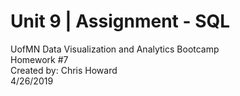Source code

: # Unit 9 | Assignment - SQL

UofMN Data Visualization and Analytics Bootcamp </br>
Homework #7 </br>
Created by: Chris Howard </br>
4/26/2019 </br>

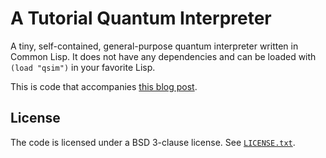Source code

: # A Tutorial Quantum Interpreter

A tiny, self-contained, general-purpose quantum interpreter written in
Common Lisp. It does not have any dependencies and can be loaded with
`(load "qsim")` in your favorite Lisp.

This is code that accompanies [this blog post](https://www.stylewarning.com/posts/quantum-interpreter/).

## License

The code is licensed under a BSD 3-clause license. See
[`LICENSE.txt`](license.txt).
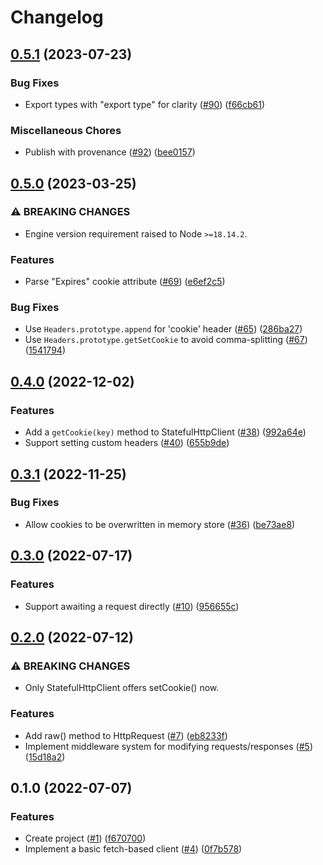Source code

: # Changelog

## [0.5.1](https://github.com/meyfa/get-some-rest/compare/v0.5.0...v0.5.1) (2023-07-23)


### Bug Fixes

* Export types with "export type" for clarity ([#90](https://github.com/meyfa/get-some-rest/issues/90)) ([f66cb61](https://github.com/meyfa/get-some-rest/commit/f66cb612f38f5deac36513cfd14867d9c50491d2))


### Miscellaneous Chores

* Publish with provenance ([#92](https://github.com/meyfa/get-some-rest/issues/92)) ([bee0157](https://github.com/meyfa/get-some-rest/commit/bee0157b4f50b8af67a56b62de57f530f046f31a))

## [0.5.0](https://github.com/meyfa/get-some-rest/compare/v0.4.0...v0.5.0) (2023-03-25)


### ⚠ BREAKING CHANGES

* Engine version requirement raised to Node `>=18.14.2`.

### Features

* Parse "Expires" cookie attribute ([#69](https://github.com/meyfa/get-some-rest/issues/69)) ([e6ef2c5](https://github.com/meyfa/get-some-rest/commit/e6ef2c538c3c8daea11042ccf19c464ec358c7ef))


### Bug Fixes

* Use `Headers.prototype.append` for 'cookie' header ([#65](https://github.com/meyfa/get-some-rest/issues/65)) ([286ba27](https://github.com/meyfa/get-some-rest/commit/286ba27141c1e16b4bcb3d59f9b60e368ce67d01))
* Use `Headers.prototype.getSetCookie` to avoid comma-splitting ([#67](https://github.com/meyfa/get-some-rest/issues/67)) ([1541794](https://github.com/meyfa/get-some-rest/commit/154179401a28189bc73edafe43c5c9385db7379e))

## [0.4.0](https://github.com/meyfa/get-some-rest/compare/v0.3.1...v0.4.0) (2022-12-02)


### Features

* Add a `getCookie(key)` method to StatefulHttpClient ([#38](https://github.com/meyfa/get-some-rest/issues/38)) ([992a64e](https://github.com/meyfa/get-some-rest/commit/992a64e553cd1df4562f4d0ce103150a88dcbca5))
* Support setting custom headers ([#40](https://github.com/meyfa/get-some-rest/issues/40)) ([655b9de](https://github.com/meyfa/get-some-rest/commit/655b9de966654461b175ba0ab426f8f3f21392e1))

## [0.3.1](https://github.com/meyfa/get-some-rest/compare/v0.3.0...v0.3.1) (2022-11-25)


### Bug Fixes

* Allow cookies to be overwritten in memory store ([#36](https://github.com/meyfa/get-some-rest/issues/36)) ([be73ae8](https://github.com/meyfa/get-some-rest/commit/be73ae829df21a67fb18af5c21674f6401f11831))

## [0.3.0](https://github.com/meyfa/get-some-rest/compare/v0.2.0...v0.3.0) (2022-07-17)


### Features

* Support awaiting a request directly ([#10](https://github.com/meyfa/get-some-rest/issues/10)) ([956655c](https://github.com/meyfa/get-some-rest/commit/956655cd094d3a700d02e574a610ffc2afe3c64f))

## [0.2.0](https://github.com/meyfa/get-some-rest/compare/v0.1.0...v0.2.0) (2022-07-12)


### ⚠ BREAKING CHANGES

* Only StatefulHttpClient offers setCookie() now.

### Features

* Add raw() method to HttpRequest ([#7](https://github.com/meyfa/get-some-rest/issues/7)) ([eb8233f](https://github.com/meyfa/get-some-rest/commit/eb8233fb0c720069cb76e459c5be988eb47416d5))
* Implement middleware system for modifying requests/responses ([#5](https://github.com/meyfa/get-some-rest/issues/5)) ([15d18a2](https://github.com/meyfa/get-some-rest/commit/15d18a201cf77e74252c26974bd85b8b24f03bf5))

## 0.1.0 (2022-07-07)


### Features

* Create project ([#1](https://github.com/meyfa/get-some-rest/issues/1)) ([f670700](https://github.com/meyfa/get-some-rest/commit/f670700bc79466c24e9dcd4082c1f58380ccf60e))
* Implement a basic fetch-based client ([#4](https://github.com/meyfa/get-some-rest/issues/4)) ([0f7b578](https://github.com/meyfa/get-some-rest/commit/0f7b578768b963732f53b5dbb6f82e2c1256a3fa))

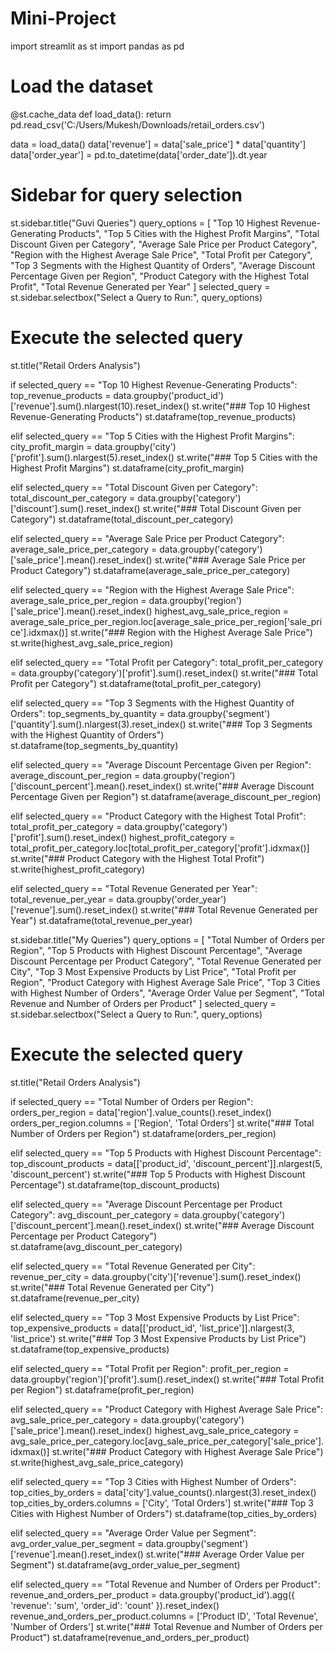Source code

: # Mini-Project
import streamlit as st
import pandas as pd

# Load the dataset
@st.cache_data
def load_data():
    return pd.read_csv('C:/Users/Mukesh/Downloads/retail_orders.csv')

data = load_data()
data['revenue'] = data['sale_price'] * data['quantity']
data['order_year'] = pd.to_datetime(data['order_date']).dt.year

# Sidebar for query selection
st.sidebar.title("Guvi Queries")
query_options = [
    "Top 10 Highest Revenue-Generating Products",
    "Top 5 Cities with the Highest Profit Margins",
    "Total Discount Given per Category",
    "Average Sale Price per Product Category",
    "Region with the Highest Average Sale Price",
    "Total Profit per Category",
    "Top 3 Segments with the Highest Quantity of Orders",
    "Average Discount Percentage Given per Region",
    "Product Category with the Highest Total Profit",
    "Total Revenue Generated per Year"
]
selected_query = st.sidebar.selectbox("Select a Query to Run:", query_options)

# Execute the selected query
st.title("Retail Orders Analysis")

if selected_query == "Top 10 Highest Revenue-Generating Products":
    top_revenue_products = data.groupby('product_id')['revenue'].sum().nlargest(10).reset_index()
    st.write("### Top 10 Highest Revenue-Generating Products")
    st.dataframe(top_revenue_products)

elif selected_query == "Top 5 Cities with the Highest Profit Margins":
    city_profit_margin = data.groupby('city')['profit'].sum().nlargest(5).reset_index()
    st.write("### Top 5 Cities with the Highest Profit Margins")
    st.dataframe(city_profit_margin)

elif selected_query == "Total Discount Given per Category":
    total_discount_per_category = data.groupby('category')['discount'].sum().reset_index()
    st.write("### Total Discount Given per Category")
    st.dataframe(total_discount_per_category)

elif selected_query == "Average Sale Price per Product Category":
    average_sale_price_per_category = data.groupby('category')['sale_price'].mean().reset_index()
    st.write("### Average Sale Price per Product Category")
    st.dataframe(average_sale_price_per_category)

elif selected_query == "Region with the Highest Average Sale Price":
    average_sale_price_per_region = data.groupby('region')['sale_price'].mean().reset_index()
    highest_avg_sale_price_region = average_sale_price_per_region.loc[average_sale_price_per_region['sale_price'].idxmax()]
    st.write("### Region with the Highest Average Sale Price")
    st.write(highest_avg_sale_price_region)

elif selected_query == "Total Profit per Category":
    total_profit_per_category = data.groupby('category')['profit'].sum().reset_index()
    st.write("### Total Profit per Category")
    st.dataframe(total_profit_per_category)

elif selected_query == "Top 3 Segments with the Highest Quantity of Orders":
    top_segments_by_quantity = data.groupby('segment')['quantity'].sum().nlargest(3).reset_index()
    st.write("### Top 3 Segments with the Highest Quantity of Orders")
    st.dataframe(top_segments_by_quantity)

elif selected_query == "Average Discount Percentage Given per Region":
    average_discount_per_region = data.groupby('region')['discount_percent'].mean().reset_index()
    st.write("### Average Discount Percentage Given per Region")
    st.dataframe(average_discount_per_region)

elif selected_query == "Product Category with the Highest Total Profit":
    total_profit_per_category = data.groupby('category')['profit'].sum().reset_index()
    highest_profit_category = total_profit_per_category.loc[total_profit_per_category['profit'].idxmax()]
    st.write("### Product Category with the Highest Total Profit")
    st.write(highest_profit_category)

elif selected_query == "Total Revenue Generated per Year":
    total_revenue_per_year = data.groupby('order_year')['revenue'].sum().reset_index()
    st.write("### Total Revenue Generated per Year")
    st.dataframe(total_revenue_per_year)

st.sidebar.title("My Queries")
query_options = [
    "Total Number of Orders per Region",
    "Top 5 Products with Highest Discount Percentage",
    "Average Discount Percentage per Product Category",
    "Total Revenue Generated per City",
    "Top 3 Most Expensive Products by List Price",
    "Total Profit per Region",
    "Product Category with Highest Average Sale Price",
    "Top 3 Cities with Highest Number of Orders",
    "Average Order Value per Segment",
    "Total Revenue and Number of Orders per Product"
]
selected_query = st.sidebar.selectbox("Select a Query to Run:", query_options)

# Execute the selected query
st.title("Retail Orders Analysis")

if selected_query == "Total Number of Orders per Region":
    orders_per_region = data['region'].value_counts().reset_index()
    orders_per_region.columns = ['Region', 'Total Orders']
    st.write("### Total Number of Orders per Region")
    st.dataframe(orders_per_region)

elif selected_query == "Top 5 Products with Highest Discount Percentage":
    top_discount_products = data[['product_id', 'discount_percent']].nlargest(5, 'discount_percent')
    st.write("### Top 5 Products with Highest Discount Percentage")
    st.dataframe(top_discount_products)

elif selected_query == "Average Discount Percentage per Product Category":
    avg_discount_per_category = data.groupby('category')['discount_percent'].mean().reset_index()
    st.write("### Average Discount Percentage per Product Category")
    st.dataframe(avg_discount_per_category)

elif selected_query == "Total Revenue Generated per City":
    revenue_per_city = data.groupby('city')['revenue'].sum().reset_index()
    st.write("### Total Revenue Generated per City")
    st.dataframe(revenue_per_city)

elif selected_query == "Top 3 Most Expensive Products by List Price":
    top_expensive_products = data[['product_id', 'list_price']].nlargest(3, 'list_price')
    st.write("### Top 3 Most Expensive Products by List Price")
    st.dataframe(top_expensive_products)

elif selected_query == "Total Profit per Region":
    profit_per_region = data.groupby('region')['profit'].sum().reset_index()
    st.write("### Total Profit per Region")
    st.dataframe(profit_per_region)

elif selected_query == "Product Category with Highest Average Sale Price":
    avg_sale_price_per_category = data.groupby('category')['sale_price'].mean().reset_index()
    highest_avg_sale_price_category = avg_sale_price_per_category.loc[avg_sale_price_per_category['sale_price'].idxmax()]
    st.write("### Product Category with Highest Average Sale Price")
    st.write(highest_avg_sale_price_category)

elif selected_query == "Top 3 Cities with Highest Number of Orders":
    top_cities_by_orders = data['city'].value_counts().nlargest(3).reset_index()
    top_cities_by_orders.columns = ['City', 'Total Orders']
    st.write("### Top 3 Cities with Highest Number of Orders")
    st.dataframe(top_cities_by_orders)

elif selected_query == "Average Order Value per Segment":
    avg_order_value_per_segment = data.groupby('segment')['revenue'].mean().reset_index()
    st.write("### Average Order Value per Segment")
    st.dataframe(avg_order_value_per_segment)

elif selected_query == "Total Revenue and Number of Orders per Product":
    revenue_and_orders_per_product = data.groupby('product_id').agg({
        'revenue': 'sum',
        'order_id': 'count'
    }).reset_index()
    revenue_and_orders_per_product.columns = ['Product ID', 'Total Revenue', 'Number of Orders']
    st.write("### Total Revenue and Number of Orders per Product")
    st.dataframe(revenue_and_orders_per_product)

───

→ **Problem to work on**:
Please set down only the lines from the first line of the records above through the line that has "your favorite Lisp.", exactly, and not the pictures.

→ **Solution**:
Source code

: # Unit 9 | Assignment - SQL

UofMN Data Visualization and Analytics Bootcamp </br>
Homework #7 </br>
Created by: Chris Howard </br>
4/26/2019 </br>

Source code

: # A Tutorial Quantum Interpreter

A tiny, self-contained, general-purpose quantum interpreter written in
Common Lisp. It does not have any dependencies and can be loaded with
`(load "qsim")` in your favorite Lisp.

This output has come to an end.